TASK DIRECTIONS :: Give again the line that contains "The proving system", plus every line after it to the end of the records, unchanged.
::: RECORDS TO PROCESS :::
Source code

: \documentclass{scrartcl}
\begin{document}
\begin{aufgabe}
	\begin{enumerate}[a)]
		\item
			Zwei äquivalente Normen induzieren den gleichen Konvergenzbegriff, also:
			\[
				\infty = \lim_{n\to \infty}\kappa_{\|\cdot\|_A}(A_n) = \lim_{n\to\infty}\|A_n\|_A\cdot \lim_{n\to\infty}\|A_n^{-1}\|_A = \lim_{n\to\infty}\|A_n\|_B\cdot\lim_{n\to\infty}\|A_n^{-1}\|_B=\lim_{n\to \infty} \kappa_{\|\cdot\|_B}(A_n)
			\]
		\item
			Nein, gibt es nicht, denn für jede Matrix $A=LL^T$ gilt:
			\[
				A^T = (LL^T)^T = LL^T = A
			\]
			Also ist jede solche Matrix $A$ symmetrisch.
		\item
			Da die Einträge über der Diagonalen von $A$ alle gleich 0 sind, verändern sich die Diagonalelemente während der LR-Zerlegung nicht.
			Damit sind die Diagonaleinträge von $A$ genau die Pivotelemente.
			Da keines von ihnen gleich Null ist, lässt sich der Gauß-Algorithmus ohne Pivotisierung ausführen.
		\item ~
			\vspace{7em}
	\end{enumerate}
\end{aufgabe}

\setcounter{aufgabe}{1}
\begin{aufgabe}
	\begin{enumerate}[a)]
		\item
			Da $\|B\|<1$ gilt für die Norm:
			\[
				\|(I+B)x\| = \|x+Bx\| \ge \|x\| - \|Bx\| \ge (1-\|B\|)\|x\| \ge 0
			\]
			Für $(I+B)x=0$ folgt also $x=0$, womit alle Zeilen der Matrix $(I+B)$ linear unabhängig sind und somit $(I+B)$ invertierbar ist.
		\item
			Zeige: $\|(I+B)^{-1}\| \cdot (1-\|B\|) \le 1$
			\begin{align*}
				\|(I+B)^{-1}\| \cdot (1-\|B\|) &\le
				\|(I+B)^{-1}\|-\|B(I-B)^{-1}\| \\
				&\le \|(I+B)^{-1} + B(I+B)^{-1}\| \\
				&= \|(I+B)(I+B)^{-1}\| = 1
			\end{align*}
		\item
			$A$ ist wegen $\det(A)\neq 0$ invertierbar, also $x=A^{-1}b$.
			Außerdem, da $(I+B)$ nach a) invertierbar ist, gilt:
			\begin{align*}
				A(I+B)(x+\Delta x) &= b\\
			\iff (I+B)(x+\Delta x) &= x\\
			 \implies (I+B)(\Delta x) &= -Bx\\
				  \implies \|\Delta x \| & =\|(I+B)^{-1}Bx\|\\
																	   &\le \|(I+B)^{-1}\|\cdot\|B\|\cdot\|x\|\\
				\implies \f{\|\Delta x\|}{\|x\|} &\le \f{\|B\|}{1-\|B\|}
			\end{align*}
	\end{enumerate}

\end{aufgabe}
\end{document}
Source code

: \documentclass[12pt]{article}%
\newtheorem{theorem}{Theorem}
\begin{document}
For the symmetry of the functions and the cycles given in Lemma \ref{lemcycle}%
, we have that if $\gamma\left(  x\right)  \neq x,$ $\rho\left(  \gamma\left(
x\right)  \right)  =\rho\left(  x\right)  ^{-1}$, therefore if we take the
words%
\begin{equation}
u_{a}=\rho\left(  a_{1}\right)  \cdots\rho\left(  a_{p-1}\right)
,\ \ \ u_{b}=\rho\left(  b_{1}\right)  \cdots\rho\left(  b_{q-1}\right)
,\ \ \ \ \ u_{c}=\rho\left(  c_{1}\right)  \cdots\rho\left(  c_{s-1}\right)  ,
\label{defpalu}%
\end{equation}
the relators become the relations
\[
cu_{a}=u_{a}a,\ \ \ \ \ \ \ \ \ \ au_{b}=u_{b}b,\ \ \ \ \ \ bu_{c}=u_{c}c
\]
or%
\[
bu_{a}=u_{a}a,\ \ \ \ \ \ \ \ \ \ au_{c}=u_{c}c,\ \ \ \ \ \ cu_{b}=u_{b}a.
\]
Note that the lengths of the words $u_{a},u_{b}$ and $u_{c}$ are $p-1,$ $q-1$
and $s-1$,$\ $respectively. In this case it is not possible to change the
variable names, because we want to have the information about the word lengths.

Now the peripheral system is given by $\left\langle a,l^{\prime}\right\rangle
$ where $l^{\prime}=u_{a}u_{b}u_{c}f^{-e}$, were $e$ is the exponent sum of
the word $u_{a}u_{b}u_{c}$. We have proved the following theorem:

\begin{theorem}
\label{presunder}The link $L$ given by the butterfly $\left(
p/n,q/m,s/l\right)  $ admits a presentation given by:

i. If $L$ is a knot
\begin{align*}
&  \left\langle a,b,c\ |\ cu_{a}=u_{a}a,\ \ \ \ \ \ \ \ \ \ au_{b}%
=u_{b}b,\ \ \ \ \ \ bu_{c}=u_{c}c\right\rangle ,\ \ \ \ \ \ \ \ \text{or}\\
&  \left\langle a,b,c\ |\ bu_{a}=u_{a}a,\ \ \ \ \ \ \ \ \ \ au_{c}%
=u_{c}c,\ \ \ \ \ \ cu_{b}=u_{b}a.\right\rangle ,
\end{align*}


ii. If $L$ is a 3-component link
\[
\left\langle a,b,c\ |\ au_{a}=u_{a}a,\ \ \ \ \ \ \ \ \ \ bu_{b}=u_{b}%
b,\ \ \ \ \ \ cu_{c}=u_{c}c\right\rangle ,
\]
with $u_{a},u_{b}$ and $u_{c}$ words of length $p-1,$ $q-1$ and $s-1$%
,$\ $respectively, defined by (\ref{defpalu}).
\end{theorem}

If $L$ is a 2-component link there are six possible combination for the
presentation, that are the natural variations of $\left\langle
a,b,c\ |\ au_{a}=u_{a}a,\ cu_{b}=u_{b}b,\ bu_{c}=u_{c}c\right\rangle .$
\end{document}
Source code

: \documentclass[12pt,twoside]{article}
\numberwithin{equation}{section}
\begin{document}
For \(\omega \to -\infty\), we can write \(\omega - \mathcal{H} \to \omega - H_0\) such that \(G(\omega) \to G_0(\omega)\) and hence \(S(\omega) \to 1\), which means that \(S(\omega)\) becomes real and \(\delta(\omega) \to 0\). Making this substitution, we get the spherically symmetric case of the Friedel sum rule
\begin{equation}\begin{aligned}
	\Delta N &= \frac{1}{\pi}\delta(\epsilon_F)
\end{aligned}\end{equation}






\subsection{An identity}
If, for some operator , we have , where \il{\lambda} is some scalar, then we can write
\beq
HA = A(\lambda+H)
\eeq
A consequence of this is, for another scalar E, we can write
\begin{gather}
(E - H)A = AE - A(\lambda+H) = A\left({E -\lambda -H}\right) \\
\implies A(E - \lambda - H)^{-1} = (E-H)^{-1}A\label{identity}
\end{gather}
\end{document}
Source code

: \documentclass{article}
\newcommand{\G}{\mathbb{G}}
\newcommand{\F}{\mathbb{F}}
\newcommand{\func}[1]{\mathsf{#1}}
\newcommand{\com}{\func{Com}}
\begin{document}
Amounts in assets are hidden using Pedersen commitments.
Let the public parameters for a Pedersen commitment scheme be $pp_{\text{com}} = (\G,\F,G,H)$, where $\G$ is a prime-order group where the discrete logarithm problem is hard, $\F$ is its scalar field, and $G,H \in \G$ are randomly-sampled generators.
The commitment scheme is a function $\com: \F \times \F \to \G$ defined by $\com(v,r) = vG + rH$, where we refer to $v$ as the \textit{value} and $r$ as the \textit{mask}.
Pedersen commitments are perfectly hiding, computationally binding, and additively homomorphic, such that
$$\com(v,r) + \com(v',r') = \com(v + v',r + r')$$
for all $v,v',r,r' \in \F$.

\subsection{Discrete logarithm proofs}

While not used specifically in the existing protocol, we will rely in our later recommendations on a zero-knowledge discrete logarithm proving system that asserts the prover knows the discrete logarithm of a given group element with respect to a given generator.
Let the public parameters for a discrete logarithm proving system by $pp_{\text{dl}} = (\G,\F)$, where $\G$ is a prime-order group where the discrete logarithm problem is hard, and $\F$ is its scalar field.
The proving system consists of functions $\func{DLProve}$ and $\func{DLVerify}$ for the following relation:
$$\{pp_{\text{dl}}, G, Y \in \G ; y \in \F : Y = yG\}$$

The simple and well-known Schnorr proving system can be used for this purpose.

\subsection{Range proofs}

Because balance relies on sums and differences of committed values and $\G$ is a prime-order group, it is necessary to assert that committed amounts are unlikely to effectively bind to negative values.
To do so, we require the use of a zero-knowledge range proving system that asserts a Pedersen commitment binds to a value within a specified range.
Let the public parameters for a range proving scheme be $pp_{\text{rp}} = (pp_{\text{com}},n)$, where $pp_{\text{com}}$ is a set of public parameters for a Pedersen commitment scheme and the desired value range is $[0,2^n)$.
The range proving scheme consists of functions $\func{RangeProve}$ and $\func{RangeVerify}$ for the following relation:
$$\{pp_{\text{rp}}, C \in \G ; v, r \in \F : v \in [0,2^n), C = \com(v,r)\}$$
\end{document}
:::
ANSWER TO THE EXERCISE ::
The proving system consists of functions $\func{DLProve}$ and $\func{DLVerify}$ for the following relation:
$$\{pp_{\text{dl}}, G, Y \in \G ; y \in \F : Y = yG\}$$

The simple and well-known Schnorr proving system can be used for this purpose.

\subsection{Range proofs}

Because balance relies on sums and differences of committed values and $\G$ is a prime-order group, it is necessary to assert that committed amounts are unlikely to effectively bind to negative values.
To do so, we require the use of a zero-knowledge range proving system that asserts a Pedersen commitment binds to a value within a specified range.
Let the public parameters for a range proving scheme be $pp_{\text{rp}} = (pp_{\text{com}},n)$, where $pp_{\text{com}}$ is a set of public parameters for a Pedersen commitment scheme and the desired value range is $[0,2^n)$.
The range proving scheme consists of functions $\func{RangeProve}$ and $\func{RangeVerify}$ for the following relation:
$$\{pp_{\text{rp}}, C \in \G ; v, r \in \F : v \in [0,2^n), C = \com(v,r)\}$$
\end{document}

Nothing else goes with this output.